L'autore senior Professor Nguyen T. K. Thanh (Gruppo di biofisica, UCL Physics &Astronomy) ha dichiarato:"Il nostro studio mostra l'enorme potenziale della combinazione della chemioterapia con il trattamento termico erogato tramite nanoparticelle magnetiche.
"Mentre questa combinazione di terapia è già approvata per il trattamento dei glioblastomi a rapida crescita, i nostri risultati suggeriscono che ha il potenziale per essere utilizzato più ampiamente come ampia terapia antitumorale.
"Questa terapia ha anche il potenziale per ridurre gli effetti collaterali della chemioterapia, assicurando che sia maggiormente mirato alle cellule tumorali piuttosto che ai tessuti sani. Questo deve essere esplorato in ulteriori test preclinici".
Nello studio, i ricercatori hanno combinato le nanoparticelle magnetiche con un farmaco chemioterapico comunemente usato, doxorubicina, e confrontato gli effetti di questo composito in vari scenari sulle cellule del cancro al seno umano, cellule di glioblastoma (tumore al cervello), e cellule di cancro alla prostata di topo.
Nello scenario di maggior successo, hanno scoperto che il calore e la doxorubicina insieme hanno ucciso il 98% delle cellule del cancro al cervello dopo 48 ore, quando la doxorubicina senza calore ha ucciso il 73%. Nel frattempo, per le cellule del cancro al seno, L'89% è stato ucciso dal calore e dalla doxorubicina insieme, mentre il 77% è stato ucciso dopo 48 ore dalla sola doxorubicina.
Le cellule cancerose sono più suscettibili al calore rispetto alle cellule sane:subiscono una morte lenta (apoptosi) una volta che la temperatura raggiunge i 42 gradi Celsius, mentre le cellule sane sono in grado di resistere a temperature fino a 45 gradi Celsius.
I ricercatori hanno scoperto che riscaldando le cellule tumorali solo di pochi gradi, a 40 gradi Celsius, potenziato l'efficacia della chemioterapia, il che significa che il trattamento potrebbe essere efficace con dosi inferiori di nanoparticelle.
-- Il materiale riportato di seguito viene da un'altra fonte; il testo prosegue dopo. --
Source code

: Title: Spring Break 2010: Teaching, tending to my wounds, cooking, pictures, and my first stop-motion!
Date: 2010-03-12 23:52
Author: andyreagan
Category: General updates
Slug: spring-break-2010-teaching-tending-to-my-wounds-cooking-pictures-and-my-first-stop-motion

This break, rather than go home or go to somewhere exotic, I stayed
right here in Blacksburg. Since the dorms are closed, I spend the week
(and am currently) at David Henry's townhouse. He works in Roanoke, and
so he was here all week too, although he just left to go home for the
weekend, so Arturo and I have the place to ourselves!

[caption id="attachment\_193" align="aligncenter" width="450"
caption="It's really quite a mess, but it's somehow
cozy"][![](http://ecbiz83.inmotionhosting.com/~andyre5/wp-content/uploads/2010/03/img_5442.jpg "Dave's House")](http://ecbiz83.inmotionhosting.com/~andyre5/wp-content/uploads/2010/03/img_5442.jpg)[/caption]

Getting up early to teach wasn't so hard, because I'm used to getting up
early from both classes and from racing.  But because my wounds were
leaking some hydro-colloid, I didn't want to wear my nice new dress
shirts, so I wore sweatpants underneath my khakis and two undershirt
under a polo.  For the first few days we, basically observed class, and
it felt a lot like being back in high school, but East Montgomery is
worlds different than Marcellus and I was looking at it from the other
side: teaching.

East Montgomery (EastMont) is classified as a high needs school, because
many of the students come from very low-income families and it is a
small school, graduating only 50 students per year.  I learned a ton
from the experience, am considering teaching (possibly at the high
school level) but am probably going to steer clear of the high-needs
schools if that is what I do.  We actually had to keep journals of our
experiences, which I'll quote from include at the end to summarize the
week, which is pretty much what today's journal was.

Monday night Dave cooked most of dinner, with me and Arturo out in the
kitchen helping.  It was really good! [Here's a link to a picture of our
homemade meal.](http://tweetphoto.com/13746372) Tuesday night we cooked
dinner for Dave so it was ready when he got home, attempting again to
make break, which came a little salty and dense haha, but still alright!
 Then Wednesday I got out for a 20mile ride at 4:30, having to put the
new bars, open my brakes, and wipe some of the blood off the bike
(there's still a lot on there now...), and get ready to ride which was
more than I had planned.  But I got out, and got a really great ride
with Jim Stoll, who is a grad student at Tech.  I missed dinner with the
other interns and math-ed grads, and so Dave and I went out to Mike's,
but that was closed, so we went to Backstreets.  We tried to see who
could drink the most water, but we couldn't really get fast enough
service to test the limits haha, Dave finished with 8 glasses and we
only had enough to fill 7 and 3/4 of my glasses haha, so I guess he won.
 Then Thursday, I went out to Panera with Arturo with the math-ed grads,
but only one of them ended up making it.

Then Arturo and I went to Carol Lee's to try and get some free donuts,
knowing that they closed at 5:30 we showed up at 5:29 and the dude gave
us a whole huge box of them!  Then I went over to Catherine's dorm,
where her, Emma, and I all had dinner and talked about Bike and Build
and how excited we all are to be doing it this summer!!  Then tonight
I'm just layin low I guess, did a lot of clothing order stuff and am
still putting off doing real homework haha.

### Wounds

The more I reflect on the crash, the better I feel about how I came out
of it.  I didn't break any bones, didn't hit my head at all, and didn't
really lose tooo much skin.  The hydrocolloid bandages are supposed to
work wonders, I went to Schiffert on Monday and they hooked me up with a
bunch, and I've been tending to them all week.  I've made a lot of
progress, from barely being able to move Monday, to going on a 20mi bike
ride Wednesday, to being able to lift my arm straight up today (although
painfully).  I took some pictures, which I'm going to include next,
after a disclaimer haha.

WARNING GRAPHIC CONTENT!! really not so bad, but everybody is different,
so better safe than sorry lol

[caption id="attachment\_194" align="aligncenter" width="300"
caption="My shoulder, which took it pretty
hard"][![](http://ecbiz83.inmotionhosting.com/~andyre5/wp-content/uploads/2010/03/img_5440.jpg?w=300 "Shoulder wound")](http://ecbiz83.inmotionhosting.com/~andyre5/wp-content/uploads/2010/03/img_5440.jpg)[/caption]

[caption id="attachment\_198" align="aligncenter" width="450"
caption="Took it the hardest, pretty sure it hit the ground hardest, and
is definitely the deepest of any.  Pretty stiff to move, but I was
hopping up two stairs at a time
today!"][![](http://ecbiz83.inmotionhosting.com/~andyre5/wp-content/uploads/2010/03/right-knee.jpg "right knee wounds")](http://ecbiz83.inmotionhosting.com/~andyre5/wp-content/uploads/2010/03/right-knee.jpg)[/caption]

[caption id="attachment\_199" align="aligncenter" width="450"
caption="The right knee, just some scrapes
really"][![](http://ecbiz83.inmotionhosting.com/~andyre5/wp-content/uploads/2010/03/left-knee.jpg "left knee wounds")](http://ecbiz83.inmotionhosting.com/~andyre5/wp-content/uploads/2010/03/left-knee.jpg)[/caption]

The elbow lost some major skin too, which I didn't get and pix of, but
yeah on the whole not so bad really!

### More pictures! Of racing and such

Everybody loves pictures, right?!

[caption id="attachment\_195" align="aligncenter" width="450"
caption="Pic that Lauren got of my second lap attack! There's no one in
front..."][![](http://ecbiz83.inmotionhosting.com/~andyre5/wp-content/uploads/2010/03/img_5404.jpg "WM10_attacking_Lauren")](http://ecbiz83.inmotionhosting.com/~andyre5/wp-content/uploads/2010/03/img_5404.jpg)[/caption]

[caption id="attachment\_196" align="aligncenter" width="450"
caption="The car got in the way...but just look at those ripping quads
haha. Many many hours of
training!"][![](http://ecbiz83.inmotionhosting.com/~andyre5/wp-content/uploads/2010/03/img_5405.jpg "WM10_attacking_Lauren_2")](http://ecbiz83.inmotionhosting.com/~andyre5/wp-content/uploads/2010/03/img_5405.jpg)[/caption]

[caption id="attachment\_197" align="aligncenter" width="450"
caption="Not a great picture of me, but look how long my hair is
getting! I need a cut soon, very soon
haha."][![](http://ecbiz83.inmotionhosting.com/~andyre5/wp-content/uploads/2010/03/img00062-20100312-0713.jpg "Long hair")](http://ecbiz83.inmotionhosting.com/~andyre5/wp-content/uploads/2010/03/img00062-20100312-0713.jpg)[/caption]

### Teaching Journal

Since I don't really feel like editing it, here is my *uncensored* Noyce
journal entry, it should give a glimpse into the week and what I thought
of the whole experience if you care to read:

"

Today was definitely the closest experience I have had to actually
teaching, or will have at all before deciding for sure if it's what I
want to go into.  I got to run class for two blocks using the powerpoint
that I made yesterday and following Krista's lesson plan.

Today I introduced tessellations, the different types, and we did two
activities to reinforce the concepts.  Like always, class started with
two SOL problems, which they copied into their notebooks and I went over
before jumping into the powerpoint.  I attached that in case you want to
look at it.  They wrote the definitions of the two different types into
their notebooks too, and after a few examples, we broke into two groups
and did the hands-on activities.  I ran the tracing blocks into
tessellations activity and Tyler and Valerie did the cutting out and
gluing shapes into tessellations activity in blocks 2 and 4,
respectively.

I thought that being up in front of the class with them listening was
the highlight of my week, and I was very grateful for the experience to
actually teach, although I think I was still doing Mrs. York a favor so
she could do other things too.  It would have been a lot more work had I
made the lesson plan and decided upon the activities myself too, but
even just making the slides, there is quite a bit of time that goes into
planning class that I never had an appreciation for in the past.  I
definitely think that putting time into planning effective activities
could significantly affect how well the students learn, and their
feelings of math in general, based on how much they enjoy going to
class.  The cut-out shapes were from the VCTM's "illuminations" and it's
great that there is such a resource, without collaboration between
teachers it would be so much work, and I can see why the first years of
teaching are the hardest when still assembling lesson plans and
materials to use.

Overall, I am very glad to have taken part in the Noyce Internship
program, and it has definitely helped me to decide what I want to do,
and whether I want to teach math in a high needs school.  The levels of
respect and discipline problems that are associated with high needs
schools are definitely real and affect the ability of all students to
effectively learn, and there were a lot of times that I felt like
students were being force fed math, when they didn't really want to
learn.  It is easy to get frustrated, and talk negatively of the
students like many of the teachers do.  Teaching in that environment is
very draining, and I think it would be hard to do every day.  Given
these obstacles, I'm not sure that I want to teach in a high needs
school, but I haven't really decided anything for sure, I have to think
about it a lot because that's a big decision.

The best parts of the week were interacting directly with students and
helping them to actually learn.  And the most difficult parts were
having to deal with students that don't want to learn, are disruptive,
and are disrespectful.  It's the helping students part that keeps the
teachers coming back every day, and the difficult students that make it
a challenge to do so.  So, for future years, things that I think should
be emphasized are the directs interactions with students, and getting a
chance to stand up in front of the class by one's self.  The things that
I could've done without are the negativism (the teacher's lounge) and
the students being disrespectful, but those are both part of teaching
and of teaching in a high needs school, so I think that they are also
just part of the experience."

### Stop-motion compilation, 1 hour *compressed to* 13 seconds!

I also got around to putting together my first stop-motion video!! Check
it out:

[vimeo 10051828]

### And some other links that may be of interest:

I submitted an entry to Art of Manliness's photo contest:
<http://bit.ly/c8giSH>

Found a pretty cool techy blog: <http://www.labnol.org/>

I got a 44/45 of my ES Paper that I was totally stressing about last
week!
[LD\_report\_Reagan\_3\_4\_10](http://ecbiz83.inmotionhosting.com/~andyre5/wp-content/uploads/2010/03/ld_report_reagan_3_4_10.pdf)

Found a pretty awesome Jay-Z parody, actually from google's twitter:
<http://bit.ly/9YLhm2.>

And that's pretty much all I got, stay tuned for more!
Hanno scoperto che la combinazione di terapie era più efficace quando le nanoparticelle venivano assorbite, o interiorizzato, dalle cellule cancerose, ma hanno scoperto che la chemioterapia era anche migliorata quando le nanoparticelle diffondono calore rimanendo al di fuori delle cellule tumorali (che sarebbe una forma di trattamento più facile da fornire). Però, gli effetti a temperature più basse si sono verificati solo quando le nanoparticelle di ossido di ferro sono state internalizzate o depositate strettamente sulla superficie delle cellule tumorali.
Le nanoparticelle hanno anche un rivestimento polimerico che impedisce al farmaco chemioterapico di penetrare nei tessuti sani. Il rivestimento è sensibile al calore e al pH, ed è progettato per rilasciare il farmaco quando la temperatura aumenta e le nanoparticelle vengono interiorizzate all'interno di minuscole tasche in cellule chiamate "lisosomi", che hanno un pH inferiore rispetto al resto del mezzo cellulare. Questa somministrazione intracellulare del farmaco è stata particolarmente efficace per le cellule del cancro alla prostata del topo, che ha mostrato un effetto di morte cellulare superiore e sinergico, soprattutto quando la temperatura ha raggiunto i 42°C.
Co-autore Dr. Olivier Sandre, dell'Università di Bordeaux, ha detto:"Poiché il calore può essere generato attraverso il campo magnetico alternato, il rilascio del farmaco può essere altamente localizzato alle cellule tumorali, potenzialmente riducendo gli effetti collaterali."